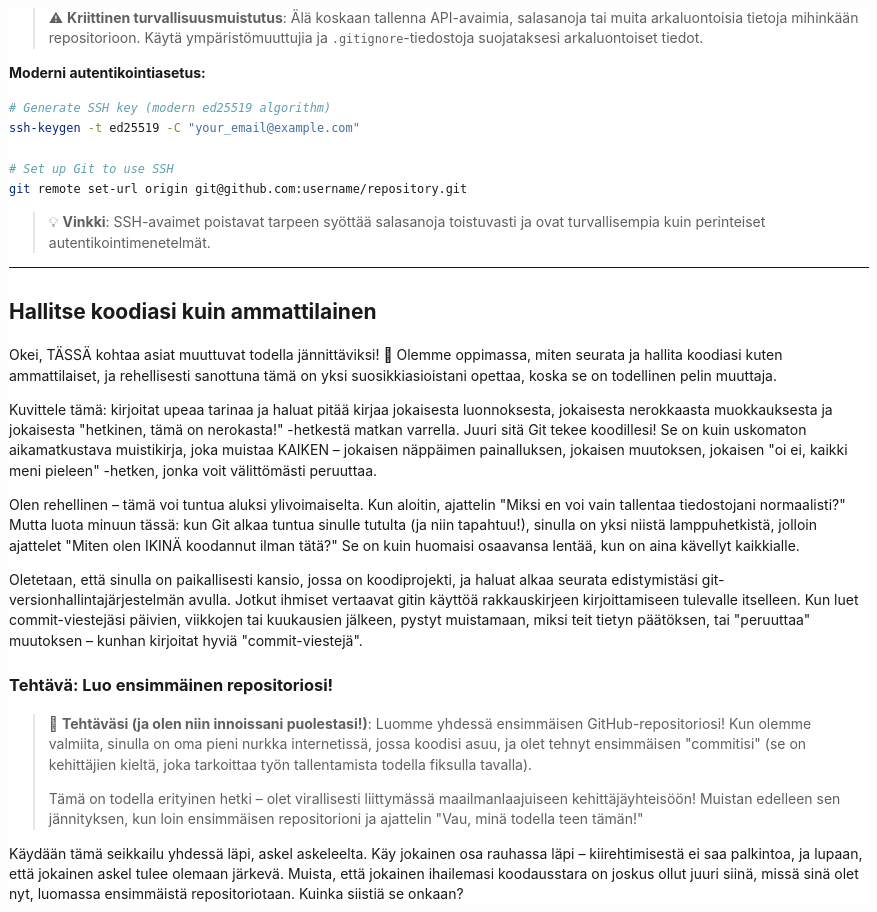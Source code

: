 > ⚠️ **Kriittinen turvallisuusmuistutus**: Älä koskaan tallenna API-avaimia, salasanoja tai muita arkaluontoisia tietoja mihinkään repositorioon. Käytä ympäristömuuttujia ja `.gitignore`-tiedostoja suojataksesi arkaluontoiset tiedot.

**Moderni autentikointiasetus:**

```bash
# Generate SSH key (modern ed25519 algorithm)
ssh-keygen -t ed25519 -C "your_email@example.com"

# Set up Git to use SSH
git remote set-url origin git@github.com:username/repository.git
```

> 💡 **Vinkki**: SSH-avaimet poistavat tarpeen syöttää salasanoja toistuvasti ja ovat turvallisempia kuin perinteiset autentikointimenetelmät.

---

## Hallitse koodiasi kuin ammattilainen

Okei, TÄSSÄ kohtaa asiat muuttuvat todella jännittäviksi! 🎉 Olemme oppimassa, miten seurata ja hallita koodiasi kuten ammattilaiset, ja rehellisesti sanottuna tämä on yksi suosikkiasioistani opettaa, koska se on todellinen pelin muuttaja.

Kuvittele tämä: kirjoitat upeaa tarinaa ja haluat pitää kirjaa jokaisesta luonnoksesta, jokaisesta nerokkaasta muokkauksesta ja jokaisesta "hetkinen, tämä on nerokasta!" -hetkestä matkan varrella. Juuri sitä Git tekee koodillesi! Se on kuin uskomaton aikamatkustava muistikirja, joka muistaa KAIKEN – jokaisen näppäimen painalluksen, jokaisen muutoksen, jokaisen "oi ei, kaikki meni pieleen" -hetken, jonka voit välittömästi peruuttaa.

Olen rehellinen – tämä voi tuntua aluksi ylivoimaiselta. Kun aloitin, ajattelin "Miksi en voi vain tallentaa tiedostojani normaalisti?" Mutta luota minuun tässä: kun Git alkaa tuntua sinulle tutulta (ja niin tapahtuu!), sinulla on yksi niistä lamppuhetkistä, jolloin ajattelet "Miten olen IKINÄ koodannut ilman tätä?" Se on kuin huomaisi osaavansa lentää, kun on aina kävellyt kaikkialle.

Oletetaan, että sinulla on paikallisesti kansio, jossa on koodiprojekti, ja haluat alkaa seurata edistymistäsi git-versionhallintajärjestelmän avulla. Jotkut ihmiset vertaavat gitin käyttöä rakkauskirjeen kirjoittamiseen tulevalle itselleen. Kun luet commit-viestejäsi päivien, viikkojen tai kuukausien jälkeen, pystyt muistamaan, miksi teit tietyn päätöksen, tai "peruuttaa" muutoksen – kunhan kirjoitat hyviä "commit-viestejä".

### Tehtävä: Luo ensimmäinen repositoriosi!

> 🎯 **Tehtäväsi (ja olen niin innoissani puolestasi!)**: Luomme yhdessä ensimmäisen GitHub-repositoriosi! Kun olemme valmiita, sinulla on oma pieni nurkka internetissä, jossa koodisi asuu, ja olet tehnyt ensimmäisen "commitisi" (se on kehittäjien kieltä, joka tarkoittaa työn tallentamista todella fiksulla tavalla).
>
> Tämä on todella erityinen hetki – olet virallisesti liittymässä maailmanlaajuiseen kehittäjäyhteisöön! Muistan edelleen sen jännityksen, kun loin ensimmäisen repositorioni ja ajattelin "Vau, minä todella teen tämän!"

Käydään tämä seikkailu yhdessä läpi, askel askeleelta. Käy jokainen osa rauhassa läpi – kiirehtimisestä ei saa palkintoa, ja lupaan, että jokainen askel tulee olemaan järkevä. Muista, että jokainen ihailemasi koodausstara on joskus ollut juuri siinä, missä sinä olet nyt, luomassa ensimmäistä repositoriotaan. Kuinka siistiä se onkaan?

================

Task instructions — Print each line of the listing, starting at its first and ending with the line that holds "Olen rehellinen –", but skip any pictures.

Reply to the exercise —
Source code

: > ⚠️ **Kriittinen turvallisuusmuistutus**: Älä koskaan tallenna API-avaimia, salasanoja tai muita arkaluontoisia tietoja mihinkään repositorioon. Käytä ympäristömuuttujia ja `.gitignore`-tiedostoja suojataksesi arkaluontoiset tiedot.

**Moderni autentikointiasetus:**

```bash
# Generate SSH key (modern ed25519 algorithm)
ssh-keygen -t ed25519 -C "your_email@example.com"

# Set up Git to use SSH
git remote set-url origin git@github.com:username/repository.git
```

> 💡 **Vinkki**: SSH-avaimet poistavat tarpeen syöttää salasanoja toistuvasti ja ovat turvallisempia kuin perinteiset autentikointimenetelmät.

---

## Hallitse koodiasi kuin ammattilainen

Okei, TÄSSÄ kohtaa asiat muuttuvat todella jännittäviksi! 🎉 Olemme oppimassa, miten seurata ja hallita koodiasi kuten ammattilaiset, ja rehellisesti sanottuna tämä on yksi suosikkiasioistani opettaa, koska se on todellinen pelin muuttaja.

Kuvittele tämä: kirjoitat upeaa tarinaa ja haluat pitää kirjaa jokaisesta luonnoksesta, jokaisesta nerokkaasta muokkauksesta ja jokaisesta "hetkinen, tämä on nerokasta!" -hetkestä matkan varrella. Juuri sitä Git tekee koodillesi! Se on kuin uskomaton aikamatkustava muistikirja, joka muistaa KAIKEN – jokaisen näppäimen painalluksen, jokaisen muutoksen, jokaisen "oi ei, kaikki meni pieleen" -hetken, jonka voit välittömästi peruuttaa.

Olen rehellinen – tämä voi tuntua aluksi ylivoimaiselta. Kun aloitin, ajattelin "Miksi en voi vain tallentaa tiedostojani normaalisti?" Mutta luota minuun tässä: kun Git alkaa tuntua sinulle tutulta (ja niin tapahtuu!), sinulla on yksi niistä lamppuhetkistä, jolloin ajattelet "Miten olen IKINÄ koodannut ilman tätä?" Se on kuin huomaisi osaavansa lentää, kun on aina kävellyt kaikkialle.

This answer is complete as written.